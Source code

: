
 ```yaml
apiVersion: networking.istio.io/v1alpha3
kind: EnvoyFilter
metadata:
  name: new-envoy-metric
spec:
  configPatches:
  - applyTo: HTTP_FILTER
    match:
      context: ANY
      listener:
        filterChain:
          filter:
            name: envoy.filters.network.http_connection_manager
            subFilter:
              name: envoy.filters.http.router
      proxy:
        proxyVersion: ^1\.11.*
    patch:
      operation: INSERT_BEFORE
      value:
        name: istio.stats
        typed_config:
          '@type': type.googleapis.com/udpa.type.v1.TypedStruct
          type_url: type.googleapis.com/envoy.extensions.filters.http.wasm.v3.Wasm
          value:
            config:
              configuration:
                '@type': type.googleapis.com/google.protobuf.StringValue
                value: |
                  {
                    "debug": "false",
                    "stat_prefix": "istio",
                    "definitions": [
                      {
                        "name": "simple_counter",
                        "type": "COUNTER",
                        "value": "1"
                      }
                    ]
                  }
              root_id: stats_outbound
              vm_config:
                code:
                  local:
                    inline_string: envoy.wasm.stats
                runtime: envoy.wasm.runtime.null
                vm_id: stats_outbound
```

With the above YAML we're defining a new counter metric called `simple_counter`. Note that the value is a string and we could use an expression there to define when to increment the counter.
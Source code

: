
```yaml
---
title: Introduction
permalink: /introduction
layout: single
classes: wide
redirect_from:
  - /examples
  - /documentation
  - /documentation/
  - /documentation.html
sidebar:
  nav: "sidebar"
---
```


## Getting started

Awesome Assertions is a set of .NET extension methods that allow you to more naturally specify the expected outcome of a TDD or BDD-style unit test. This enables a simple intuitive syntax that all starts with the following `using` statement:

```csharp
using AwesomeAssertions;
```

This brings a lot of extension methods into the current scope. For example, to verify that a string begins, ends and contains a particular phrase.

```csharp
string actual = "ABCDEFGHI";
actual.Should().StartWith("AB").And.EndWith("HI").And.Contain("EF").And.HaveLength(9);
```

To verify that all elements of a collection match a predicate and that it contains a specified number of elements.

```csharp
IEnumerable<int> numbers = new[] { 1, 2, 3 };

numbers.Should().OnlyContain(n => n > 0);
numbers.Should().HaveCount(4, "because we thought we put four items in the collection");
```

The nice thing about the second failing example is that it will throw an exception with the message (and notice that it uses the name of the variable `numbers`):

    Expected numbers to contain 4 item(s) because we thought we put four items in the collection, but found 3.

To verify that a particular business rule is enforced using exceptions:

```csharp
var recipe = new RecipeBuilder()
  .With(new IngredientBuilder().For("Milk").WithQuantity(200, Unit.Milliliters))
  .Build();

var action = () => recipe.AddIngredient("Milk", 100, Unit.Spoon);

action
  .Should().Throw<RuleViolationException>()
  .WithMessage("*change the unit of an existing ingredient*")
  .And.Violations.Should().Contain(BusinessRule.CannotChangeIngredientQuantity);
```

* AIM OF THE TASK
Nothing but an exact transcription of the records is expected.

* COMPLETED TASK
Source code

:
 ```yaml
apiVersion: networking.istio.io/v1alpha3
kind: EnvoyFilter
metadata:
  name: new-envoy-metric
spec:
  configPatches:
  - applyTo: HTTP_FILTER
    match:
      context: ANY
      listener:
        filterChain:
          filter:
            name: envoy.filters.network.http_connection_manager
            subFilter:
              name: envoy.filters.http.router
      proxy:
        proxyVersion: ^1\.11.*
    patch:
      operation: INSERT_BEFORE
      value:
        name: istio.stats
        typed_config:
          '@type': type.googleapis.com/udpa.type.v1.TypedStruct
          type_url: type.googleapis.com/envoy.extensions.filters.http.wasm.v3.Wasm
          value:
            config:
              configuration:
                '@type': type.googleapis.com/google.protobuf.StringValue
                value: |
                  {
                    "debug": "false",
                    "stat_prefix": "istio",
                    "definitions": [
                      {
                        "name": "simple_counter",
                        "type": "COUNTER",
                        "value": "1"
                      }
                    ]
                  }
              root_id: stats_outbound
              vm_config:
                code:
                  local:
                    inline_string: envoy.wasm.stats
                runtime: envoy.wasm.runtime.null
                vm_id: stats_outbound
```

With the above YAML we're defining a new counter metric called `simple_counter`. Note that the value is a string and we could use an expression there to define when to increment the counter.
Source code

:
```yaml
---
title: Introduction
permalink: /introduction
layout: single
classes: wide
redirect_from:
  - /examples
  - /documentation
  - /documentation/
  - /documentation.html
sidebar:
  nav: "sidebar"
---
```


## Getting started

Awesome Assertions is a set of .NET extension methods that allow you to more naturally specify the expected outcome of a TDD or BDD-style unit test. This enables a simple intuitive syntax that all starts with the following `using` statement:

```csharp
using AwesomeAssertions;
```

This brings a lot of extension methods into the current scope. For example, to verify that a string begins, ends and contains a particular phrase.

```csharp
string actual = "ABCDEFGHI";
actual.Should().StartWith("AB").And.EndWith("HI").And.Contain("EF").And.HaveLength(9);
```

To verify that all elements of a collection match a predicate and that it contains a specified number of elements.

```csharp
IEnumerable<int> numbers = new[] { 1, 2, 3 };

numbers.Should().OnlyContain(n => n > 0);
numbers.Should().HaveCount(4, "because we thought we put four items in the collection");
```

The nice thing about the second failing example is that it will throw an exception with the message (and notice that it uses the name of the variable `numbers`):

    Expected numbers to contain 4 item(s) because we thought we put four items in the collection, but found 3.

To verify that a particular business rule is enforced using exceptions:

```csharp
var recipe = new RecipeBuilder()
  .With(new IngredientBuilder().For("Milk").WithQuantity(200, Unit.Milliliters))
  .Build();

var action = () => recipe.AddIngredient("Milk", 100, Unit.Spoon);

action
  .Should().Throw<RuleViolationException>()
  .WithMessage("*change the unit of an existing ingredient*")
  .And.Violations.Should().Contain(BusinessRule.CannotChangeIngredientQuantity);
```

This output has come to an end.